Il problema è se la vittoria di Papandreou, e quella di chi gliela chiedeva, si trasformerà anche nella vittoria del paese che governa. Perché di drastico piano di ridimensionamento della spesa pubblica per salvare Atene ce n’era già stata uno, esattamente un anno e nove mesi fa, quando a capo dell’esecutivo c’era il socialista Papandreou, poi costretto alla dimissioni per aver proposto un referendum popolare sulle misure richiesta dalla Troika. Anche lì si parlò di Grecia salva dal default. A fronte di 110 miliardi prestati dalla Troika, Atene si impegnò a ridurre salari e pensioni, licenziare migliaia di persone nel settore pubblico, aumentare le imposte e il costo dei servizi essenziali. Risultato? Il pil del 2011 in calo del 6% rispetto all’anno precedente. Il tasso ufficiale di disoccupazione arrivato a novembre al 20,9%, cioè un milione di persone senza lavoro. Il rapporto tra debito pubblico e pil giunto alla fine del terzo trimestre del 2011 al 159,1%, il più elevato dell’intera Unione europea, con un incremento di oltre 20 punti percentuali rispetto allo stesso periodo del 2010.

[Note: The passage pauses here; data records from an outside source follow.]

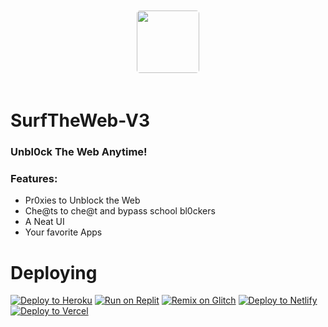 <img src="https://www.surfthewebofficial.ml/surf.png" style="
  border-radius: 25px;
  padding: 20px;
  width: 100px;
  height: 100px;
  margin-left: auto;
  margin-right: auto;
  display: block;
  ">
# SurfTheWeb-V3
### Unbl0ck The Web Anytime!
### Features:
- Pr0xies to Unblock the Web
- Che@ts to che@t and bypass school bl0ckers
- A Neat UI
- Your favorite Apps
# Deploying
<a target="_blank" href="https://heroku.com/deploy/?template=https://github.com/GalacticNetwork/SurfTheWeb-V3"><img alt="Deploy to Heroku" src="https://binbashbanana.github.io/deploy-buttons/buttons/remade/heroku.svg"></a>
<a target="_blank" href="https://replit.com/github/GalacticNetwork/SurfTheWeb-V3"><img alt="Run on Replit" src="https://binbashbanana.github.io/deploy-buttons/buttons/remade/replit.svg"></a>
<a target="_blank" href="https://glitch.com/edit/#!/import/git?url=https://github.com/GalacticNetwork/SurfTheWeb-V3"><img alt="Remix on Glitch" src="https://binbashbanana.github.io/deploy-buttons/buttons/remade/glitch.svg"></a>
<a target="_blank" href="https://app.netlify.com/start/deploy?repository=https://github.com/GalacticNetwork/SurfTheWeb-V3"><img alt="Deploy to Netlify" src="https://binbashbanana.github.io/deploy-buttons/buttons/remade/netlify.svg"></a>
<a target="_blank" href="https://vercel.com/new/clone?repository-url=https://github.com/GalacticNetwork/SurfTheWeb-V3"><img alt="Deploy to Vercel" src="https://binbashbanana.github.io/deploy-buttons/buttons/remade/vercel.svg"></a>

Insomma la ricetta non ha funzionato, almeno finora: i tagli hanno ridotto i consumi, e così oltre alle privazioni a cui i cittadini ellenici sono stati costretti nemmeno le casse pubbliche ne hanno beneficiato, tant’è che il paese si è ritrovato di nuovo nella stessa situazione. Rischio default, deadline fissata il 20 marzo quando scadranno 14,4 miliardi di euro di titoli di stato. La strategia imposta da Washington e Francoforte non è cambiata. Papademos sembra convinto che sia la strada giusta. Questa volta il prestito dovrebbe essere da 130 miliardi di euro, ma anche qui in cambio si esige austerità. I maligni accusano il premier di avere delle responsabilità all’origine della tragedia greca. Ricordano che quando avvenne l’operazione di falsificazione dei conti dello stato realizzata da Goldman Sachs, era proprio lui a guidare la Banca centrale ellenica. Papademos non ha mai risposto a queste accuse. Ha continuato a lavorare per il suo obiettivo: evitare che Atene debba dichiarare ufficialmente fallimento. La Grecia deve essere “determinata e sistematica” nel suo sforzo altrimenti “la storia non la perdonerà”, aveva detto a dicembre dopo l’approvazione parlamentare della prima finanziaria. Ma se anche dopo questi sforzi la situazione del paese non si risolverà, la storia potrebbe mettere lui sul banco degli imputati.